[Dataset entries]
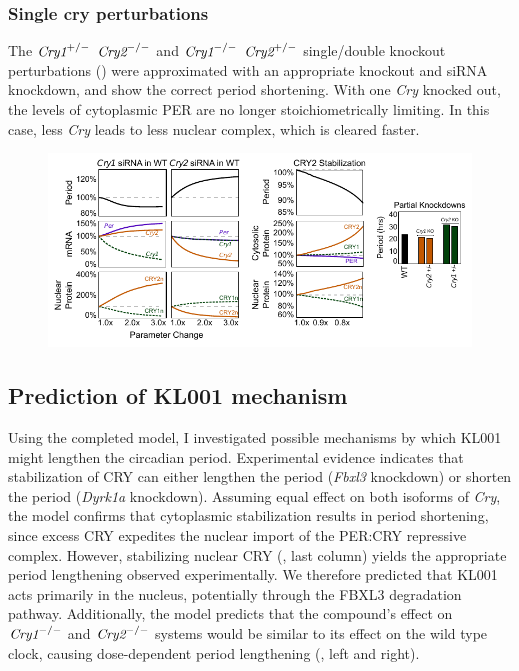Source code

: \subsubsection{Single cry perturbations}
The $\text{\it Cry1}^{+/-}$ $\text{\it Cry2}^{-/-}$ and $\text{\it Cry1}^{-/-}$ $\text{\it Cry2}^{+/-}$ single/double knockout perturbations (\cite{VanderHorst1999}) were approximated with an appropriate knockout and siRNA knockdown, and show the correct period shortening. 
With one {\it Cry} knocked out, the levels of cytoplasmic PER are no longer stoichiometrically limiting. 
In this case, less {\it Cry} leads to less nuclear complex, which is cleared faster.

\begin{figure}[bt]
  \centering
  \includegraphics[width=\textwidth]{chap2/figures/experimentalvalidation.pdf}
   \label{fig:experimentalvalidation}
\end{figure}

\subsection{Prediction of KL001 mechanism}
Using the completed model, I investigated possible mechanisms by which KL001 might lengthen the circadian period. 
Experimental evidence indicates that stabilization of CRY can either lengthen the period ({\it Fbxl3} knockdown) or shorten the period ({\it Dyrk1a} knockdown). 
Assuming equal effect on both isoforms of {\it Cry}, the model confirms that cytoplasmic stabilization results in period shortening, since excess CRY expedites the nuclear import of the PER:CRY repressive complex. 
However, stabilizing nuclear CRY (, last column) yields the appropriate period lengthening observed experimentally. 
We therefore predicted that KL001 acts primarily in the nucleus, potentially through the FBXL3 degradation pathway. 
Additionally, the model predicts that the compound’s effect on $\text{\it Cry1}^{-/-}$ and $\text{\it Cry2}^{-/-}$ systems would be similar to its effect on the wild type clock, causing dose-dependent period lengthening (, left and right).


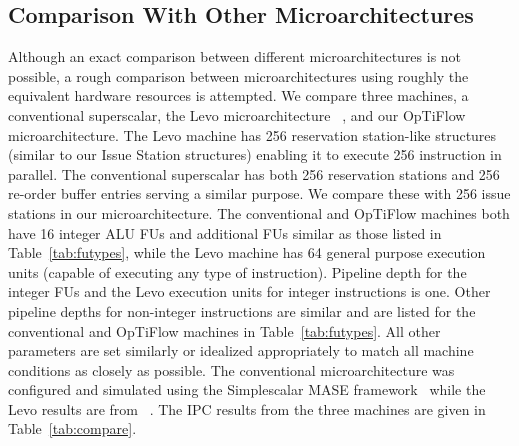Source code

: \documentclass[10pt,dvips]{article}
\begin{document}
\subsection{Comparison With Other Microarchitectures}
%
Although an exact comparison between different microarchitectures
is not possible, a rough comparison between microarchitectures
using roughly the equivalent hardware resources is attempted.
We compare three machines, a conventional superscalar,
the Levo microarchitecture ~\cite{uht03levo}, and our OpTiFlow
microarchitecture.
The Levo machine has 256 reservation station-like structures
(similar to our Issue Station structures)
enabling it to execute 256 instruction in parallel.
The conventional superscalar has both 256 reservation stations
and 256 re-order buffer entries serving a similar purpose.
We compare these with 256 issue stations in our microarchitecture.
The conventional and OpTiFlow machines both have 16 integer
ALU FUs and additional FUs similar as those listed in Table~\ref{tab:futypes},
while the Levo machine has 64 general purpose execution units
(capable of executing any type of instruction).
Pipeline depth for the integer FUs and the Levo execution 
units for integer instructions is one.  Other pipeline depths
for non-integer instructions are similar and are listed
for the conventional and OpTiFlow machines in Table~\ref{tab:futypes}.
All other parameters are set similarly or idealized appropriately
to match all machine conditions as closely as possible.
The conventional microarchitecture was configured and simulated
using the Simplescalar MASE framework~\cite{Austin97}
while the Levo results are from ~\cite{uht03levo}.
The IPC results from the three machines are given in Table~\ref{tab:compare}.
%
\end{document}
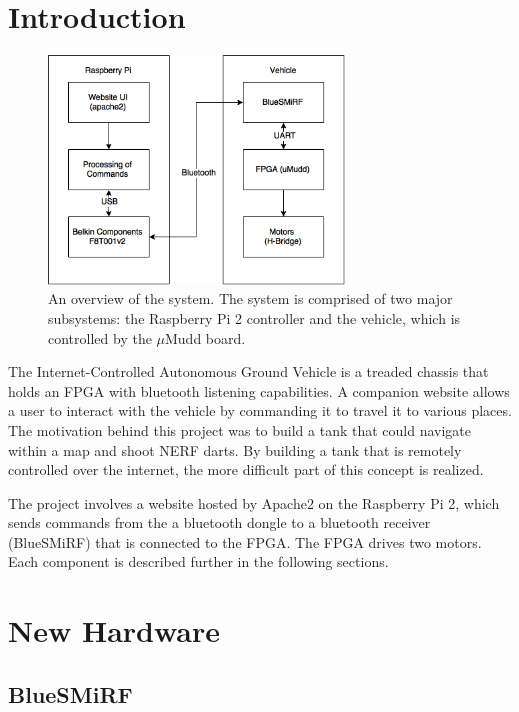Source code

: \documentclass[12pt]{article}
\begin{document}
\newpage


\section{Introduction}

\begin{figure}[b!]
\begin{center}
\includegraphics[width=0.7\textwidth]{E155System}
\end{center}
\caption{An overview of the system. The system is comprised of two major subsystems: the Raspberry Pi 2 controller and the vehicle, which is controlled by the $\mu$Mudd board.}
\label{fig:sys}
\end{figure}

The Internet-Controlled Autonomous Ground Vehicle is a treaded chassis that holds an FPGA with bluetooth listening capabilities. A companion website allows a user to interact with the vehicle by commanding it to travel it to various places. The motivation behind this project was to build a tank that could navigate within a map and shoot NERF darts. By building a tank that is remotely controlled over the internet, the more difficult part of this concept is realized.

The project involves a website hosted by Apache2 on the Raspberry Pi 2, which sends commands from the a bluetooth dongle to a bluetooth receiver (BlueSMiRF) that is connected to the FPGA. The FPGA drives two motors. Each component is described further in the following sections.

\section{New Hardware}
\subsection{BlueSMiRF}
\end{document}
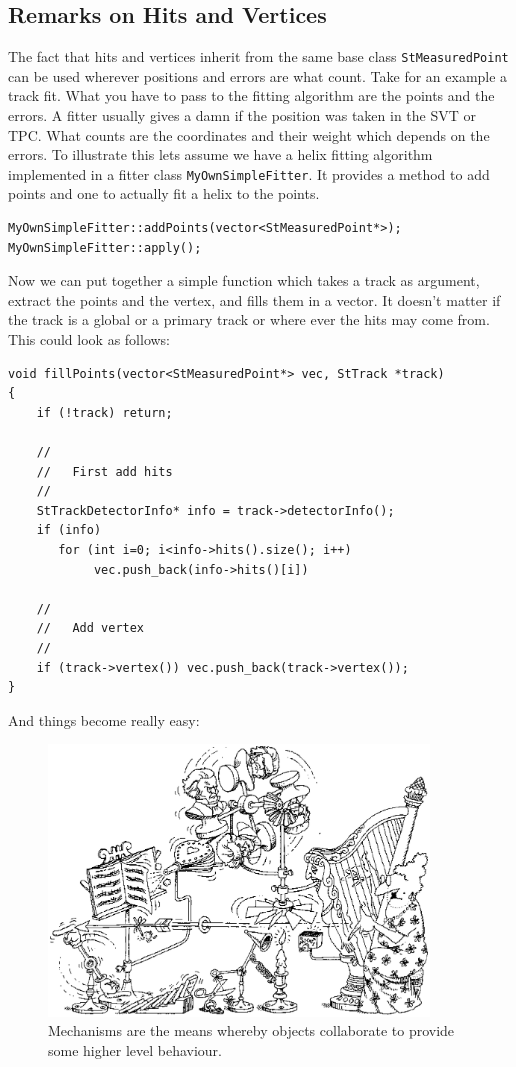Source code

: \documentclass[twoside]{article}
\begin{document}
\subsection{Remarks on Hits and Vertices}
The fact that hits and vertices inherit from the same base class
\texttt{StMeasuredPoint} can be used wherever positions and errors
are what count. Take for an example a track fit. What you have to pass
to the fitting algorithm are the points and the errors. A fitter usually
gives a damn if the position was taken in the SVT or TPC. What counts
are the coordinates and their weight which depends on the errors.
To illustrate this lets assume we have a helix fitting
algorithm implemented in a fitter class \texttt{MyOwnSimpleFitter}.
It provides a method to add points and one to actually fit a helix to
the points.
\begin{verbatim}
MyOwnSimpleFitter::addPoints(vector<StMeasuredPoint*>);
MyOwnSimpleFitter::apply();
\end{verbatim}
Now we can put together a simple function which takes a track
as argument, extract the points and the vertex, and fills them in a vector.
It doesn't matter if the track is a global or a primary track or where ever
the hits may come from. This could look as follows:
\begin{verbatim}
void fillPoints(vector<StMeasuredPoint*> vec, StTrack *track)
{
    if (!track) return;

    //
    //   First add hits
    //
    StTrackDetectorInfo* info = track->detectorInfo();
    if (info) 
       for (int i=0; i<info->hits().size(); i++)
            vec.push_back(info->hits()[i])

    //
    //   Add vertex
    //
    if (track->vertex()) vec.push_back(track->vertex());
}
\end{verbatim}
And things become really easy:
\begin{figure}[tb]
    \begin{center}
        \includegraphics[width=0.9\textwidth]{cartoon7.eps}
        \caption{Mechanisms are the means whereby objects collaborate
            to provide some higher level behaviour.}
    \end{center}
\end{figure}
\end{document}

**EXERCISE BRIEF**
Give the data above again, exactly and completely. No pictures go in.

**ANSWER BOX**
Source code

: \subsubsection{Single cry perturbations}
The $\text{\it Cry1}^{+/-}$ $\text{\it Cry2}^{-/-}$ and $\text{\it Cry1}^{-/-}$ $\text{\it Cry2}^{+/-}$ single/double knockout perturbations (\cite{VanderHorst1999}) were approximated with an appropriate knockout and siRNA knockdown, and show the correct period shortening. 
With one {\it Cry} knocked out, the levels of cytoplasmic PER are no longer stoichiometrically limiting. 
In this case, less {\it Cry} leads to less nuclear complex, which is cleared faster.

\begin{figure}[bt]
  \centering
  \includegraphics[width=\textwidth]{chap2/figures/experimentalvalidation.pdf}
   \label{fig:experimentalvalidation}
\end{figure}

\subsection{Prediction of KL001 mechanism}
Using the completed model, I investigated possible mechanisms by which KL001 might lengthen the circadian period. 
Experimental evidence indicates that stabilization of CRY can either lengthen the period ({\it Fbxl3} knockdown) or shorten the period ({\it Dyrk1a} knockdown). 
Assuming equal effect on both isoforms of {\it Cry}, the model confirms that cytoplasmic stabilization results in period shortening, since excess CRY expedites the nuclear import of the PER:CRY repressive complex. 
However, stabilizing nuclear CRY (, last column) yields the appropriate period lengthening observed experimentally. 
We therefore predicted that KL001 acts primarily in the nucleus, potentially through the FBXL3 degradation pathway. 
Additionally, the model predicts that the compound’s effect on $\text{\it Cry1}^{-/-}$ and $\text{\it Cry2}^{-/-}$ systems would be similar to its effect on the wild type clock, causing dose-dependent period lengthening (, left and right).


Source code

: \documentclass[10pt,dvips]{article}
\begin{document}
\subsection{Comparison With Other Microarchitectures}
%
Although an exact comparison between different microarchitectures
is not possible, a rough comparison between microarchitectures
using roughly the equivalent hardware resources is attempted.
We compare three machines, a conventional superscalar,
the Levo microarchitecture ~\cite{uht03levo}, and our OpTiFlow
microarchitecture.
The Levo machine has 256 reservation station-like structures
(similar to our Issue Station structures)
enabling it to execute 256 instruction in parallel.
The conventional superscalar has both 256 reservation stations
and 256 re-order buffer entries serving a similar purpose.
We compare these with 256 issue stations in our microarchitecture.
The conventional and OpTiFlow machines both have 16 integer
ALU FUs and additional FUs similar as those listed in Table~\ref{tab:futypes},
while the Levo machine has 64 general purpose execution units
(capable of executing any type of instruction).
Pipeline depth for the integer FUs and the Levo execution 
units for integer instructions is one.  Other pipeline depths
for non-integer instructions are similar and are listed
for the conventional and OpTiFlow machines in Table~\ref{tab:futypes}.
All other parameters are set similarly or idealized appropriately
to match all machine conditions as closely as possible.
The conventional microarchitecture was configured and simulated
using the Simplescalar MASE framework~\cite{Austin97}
while the Levo results are from ~\cite{uht03levo}.
The IPC results from the three machines are given in Table~\ref{tab:compare}.
%
\end{document}
Source code

: \documentclass[12pt]{article}
\begin{document}
\newpage


\section{Introduction}

\begin{figure}[b!]
\begin{center}
\includegraphics[width=0.7\textwidth]{E155System}
\end{center}
\caption{An overview of the system. The system is comprised of two major subsystems: the Raspberry Pi 2 controller and the vehicle, which is controlled by the $\mu$Mudd board.}
\label{fig:sys}
\end{figure}

The Internet-Controlled Autonomous Ground Vehicle is a treaded chassis that holds an FPGA with bluetooth listening capabilities. A companion website allows a user to interact with the vehicle by commanding it to travel it to various places. The motivation behind this project was to build a tank that could navigate within a map and shoot NERF darts. By building a tank that is remotely controlled over the internet, the more difficult part of this concept is realized.

The project involves a website hosted by Apache2 on the Raspberry Pi 2, which sends commands from the a bluetooth dongle to a bluetooth receiver (BlueSMiRF) that is connected to the FPGA. The FPGA drives two motors. Each component is described further in the following sections.

\section{New Hardware}
\subsection{BlueSMiRF}
\end{document}
Source code

: \documentclass[twoside]{article}
\begin{document}
\subsection{Remarks on Hits and Vertices}
The fact that hits and vertices inherit from the same base class
\texttt{StMeasuredPoint} can be used wherever positions and errors
are what count. Take for an example a track fit. What you have to pass
to the fitting algorithm are the points and the errors. A fitter usually
gives a damn if the position was taken in the SVT or TPC. What counts
are the coordinates and their weight which depends on the errors.
To illustrate this lets assume we have a helix fitting
algorithm implemented in a fitter class \texttt{MyOwnSimpleFitter}.
It provides a method to add points and one to actually fit a helix to
the points.
\begin{verbatim}
MyOwnSimpleFitter::addPoints(vector<StMeasuredPoint*>);
MyOwnSimpleFitter::apply();
\end{verbatim}
Now we can put together a simple function which takes a track
as argument, extract the points and the vertex, and fills them in a vector.
It doesn't matter if the track is a global or a primary track or where ever
the hits may come from. This could look as follows:
\begin{verbatim}
void fillPoints(vector<StMeasuredPoint*> vec, StTrack *track)
{
    if (!track) return;

    //
    //   First add hits
    //
    StTrackDetectorInfo* info = track->detectorInfo();
    if (info) 
       for (int i=0; i<info->hits().size(); i++)
            vec.push_back(info->hits()[i])

    //
    //   Add vertex
    //
    if (track->vertex()) vec.push_back(track->vertex());
}
\end{verbatim}
And things become really easy:
\begin{figure}[tb]
    \begin{center}
        \includegraphics[width=0.9\textwidth]{cartoon7.eps}
        \caption{Mechanisms are the means whereby objects collaborate
            to provide some higher level behaviour.}
    \end{center}
\end{figure}
\end{document}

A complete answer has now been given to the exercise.